Access Permissions and Security Benefits
As noted above, using a business scenario provides an application with scoped access—the ability to create a task in any Team while providing access only to tasks created via that business scenario. With increased focus on security and privacy, using a business scenario will make it easier for the IT administrators you work with to approve your solution for use in the organization. They’ll rest easier at night knowing that your application will only have access to the tasks created with the associated business scenario. Meanwhile, you’ll have full control to access, update, or delete the tasks created with your business scenario, so you can manage those tasks across their lifecycle.
And if there are specific cases where you have an application that requires full access to all Planner task data across your organization, that remains a possibility. You can work with your IT administrator to grant your application org-wide application permissions with existing Planner APIs. These broad, org-wide permissions may be appropriate for specific high-trust, low-risk solutions like custom reports on the tasks across all of your frontline locations.
What’s the best way to get started?
Microsoft Graph Explorer is a great way to try out API capabilities.
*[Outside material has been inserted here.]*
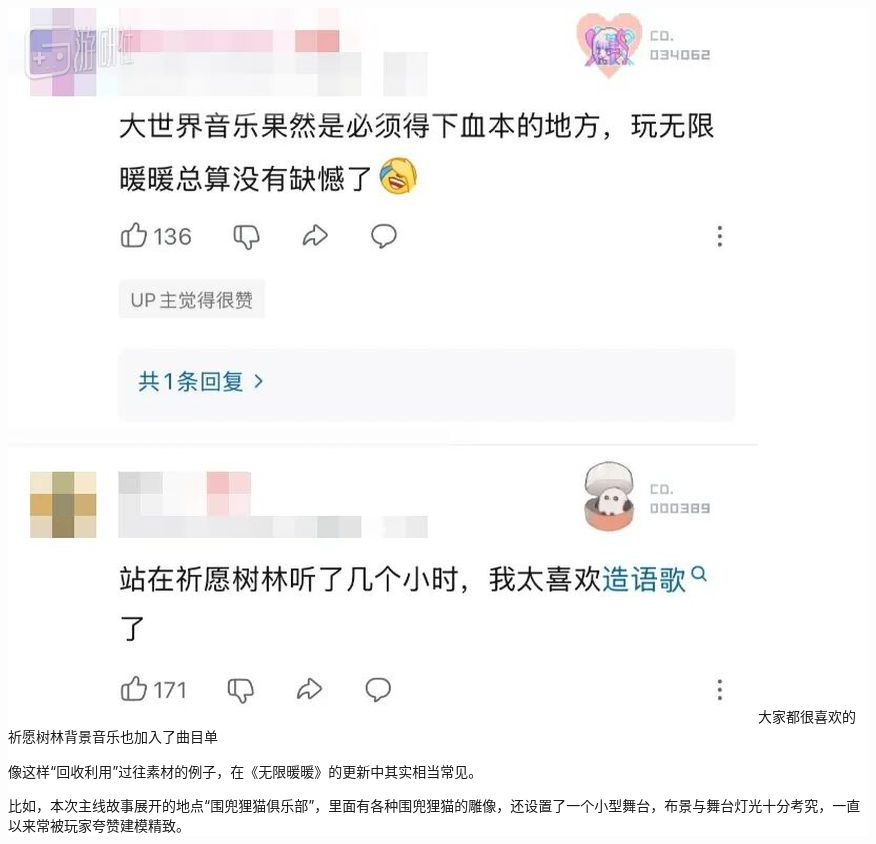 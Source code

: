 ![大家都很喜欢的祈愿树林背景音乐也加入了曲目单](%E6%98%9F%E9%9C%B2%E8%B0%B7%E7%89%A9%E8%AF%AD%E9%A6%96%E6%AC%A1%E8%81%94%E5%8A%A8%E5%9B%BD%E5%86%85%E6%B8%B8%E6%88%8F%E4%B8%BA%E4%BB%80%E4%B9%88%E4%BC%98%E5%85%88%E9%80%89%E4%BA%86/51ee16b58a4a7c7c8fd5ce768f0bd794.jpg "大家都很喜欢的祈愿树林背景音乐也加入了曲目单")大家都很喜欢的祈愿树林背景音乐也加入了曲目单

像这样“回收利用”过往素材的例子，在《无限暖暖》的更新中其实相当常见。

比如，本次主线故事展开的地点“围兜狸猫俱乐部”，里面有各种围兜狸猫的雕像，还设置了一个小型舞台，布景与舞台灯光十分考究，一直以来常被玩家夸赞建模精致。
We recommend starting by creating a new business scenario and then creating your first task in a team.
You can view the documentation for using business scenarios with Planner tasks at https://aka.ms/PlannerBusinessScenario to learn more. (The tasks created within a Team are powered by Microsoft Planner. This is why you will use the Planner business scenario API to create tasks for a frontline team, and these tasks will appear in the Tasks app in Microsoft Teams.)